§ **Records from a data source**
□ □ □ □ □ □ □

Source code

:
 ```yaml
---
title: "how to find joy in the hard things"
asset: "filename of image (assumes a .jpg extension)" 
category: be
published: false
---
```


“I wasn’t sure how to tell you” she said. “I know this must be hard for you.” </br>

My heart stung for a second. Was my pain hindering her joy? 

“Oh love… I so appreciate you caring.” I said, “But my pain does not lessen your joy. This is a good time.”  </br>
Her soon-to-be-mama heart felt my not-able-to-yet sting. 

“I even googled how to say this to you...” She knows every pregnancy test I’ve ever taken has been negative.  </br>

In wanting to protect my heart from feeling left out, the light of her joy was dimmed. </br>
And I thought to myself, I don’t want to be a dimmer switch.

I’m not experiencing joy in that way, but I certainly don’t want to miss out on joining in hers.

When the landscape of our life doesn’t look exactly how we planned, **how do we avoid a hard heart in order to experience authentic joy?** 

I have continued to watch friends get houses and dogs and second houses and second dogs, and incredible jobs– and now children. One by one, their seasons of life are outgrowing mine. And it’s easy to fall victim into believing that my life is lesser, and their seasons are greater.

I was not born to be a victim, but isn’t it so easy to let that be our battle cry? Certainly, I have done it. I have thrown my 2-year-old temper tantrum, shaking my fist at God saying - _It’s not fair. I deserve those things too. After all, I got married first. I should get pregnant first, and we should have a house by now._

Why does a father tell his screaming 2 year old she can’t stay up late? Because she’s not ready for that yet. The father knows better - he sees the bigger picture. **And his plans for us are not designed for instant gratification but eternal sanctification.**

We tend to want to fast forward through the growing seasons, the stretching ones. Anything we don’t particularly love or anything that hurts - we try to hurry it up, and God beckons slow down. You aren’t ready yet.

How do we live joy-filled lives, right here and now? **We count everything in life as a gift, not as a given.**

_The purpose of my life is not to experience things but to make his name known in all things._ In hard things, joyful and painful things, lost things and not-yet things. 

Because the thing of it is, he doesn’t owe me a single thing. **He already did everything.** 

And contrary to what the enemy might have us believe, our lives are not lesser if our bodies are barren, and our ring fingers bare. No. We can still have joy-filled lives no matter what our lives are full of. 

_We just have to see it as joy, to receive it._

□ □ □ □ □ □ □

§ **TASK**
All entries shown above should be duplicated without a single difference.

§ **TASK ANSWER**
Source code

:
 ```yaml
---
title: "how to find joy in the hard things"
asset: "filename of image (assumes a .jpg extension)" 
category: be
published: false
---
```


“I wasn’t sure how to tell you” she said. “I know this must be hard for you.” </br>

My heart stung for a second. Was my pain hindering her joy? 

“Oh love… I so appreciate you caring.” I said, “But my pain does not lessen your joy. This is a good time.”  </br>
Her soon-to-be-mama heart felt my not-able-to-yet sting. 

“I even googled how to say this to you...” She knows every pregnancy test I’ve ever taken has been negative.  </br>

In wanting to protect my heart from feeling left out, the light of her joy was dimmed. </br>
And I thought to myself, I don’t want to be a dimmer switch.

I’m not experiencing joy in that way, but I certainly don’t want to miss out on joining in hers.

When the landscape of our life doesn’t look exactly how we planned, **how do we avoid a hard heart in order to experience authentic joy?** 

I have continued to watch friends get houses and dogs and second houses and second dogs, and incredible jobs– and now children. One by one, their seasons of life are outgrowing mine. And it’s easy to fall victim into believing that my life is lesser, and their seasons are greater.

I was not born to be a victim, but isn’t it so easy to let that be our battle cry? Certainly, I have done it. I have thrown my 2-year-old temper tantrum, shaking my fist at God saying - _It’s not fair. I deserve those things too. After all, I got married first. I should get pregnant first, and we should have a house by now._

Why does a father tell his screaming 2 year old she can’t stay up late? Because she’s not ready for that yet. The father knows better - he sees the bigger picture. **And his plans for us are not designed for instant gratification but eternal sanctification.**

We tend to want to fast forward through the growing seasons, the stretching ones. Anything we don’t particularly love or anything that hurts - we try to hurry it up, and God beckons slow down. You aren’t ready yet.

How do we live joy-filled lives, right here and now? **We count everything in life as a gift, not as a given.**

_The purpose of my life is not to experience things but to make his name known in all things._ In hard things, joyful and painful things, lost things and not-yet things. 

Because the thing of it is, he doesn’t owe me a single thing. **He already did everything.** 

And contrary to what the enemy might have us believe, our lives are not lesser if our bodies are barren, and our ring fingers bare. No. We can still have joy-filled lives no matter what our lives are full of. 

_We just have to see it as joy, to receive it._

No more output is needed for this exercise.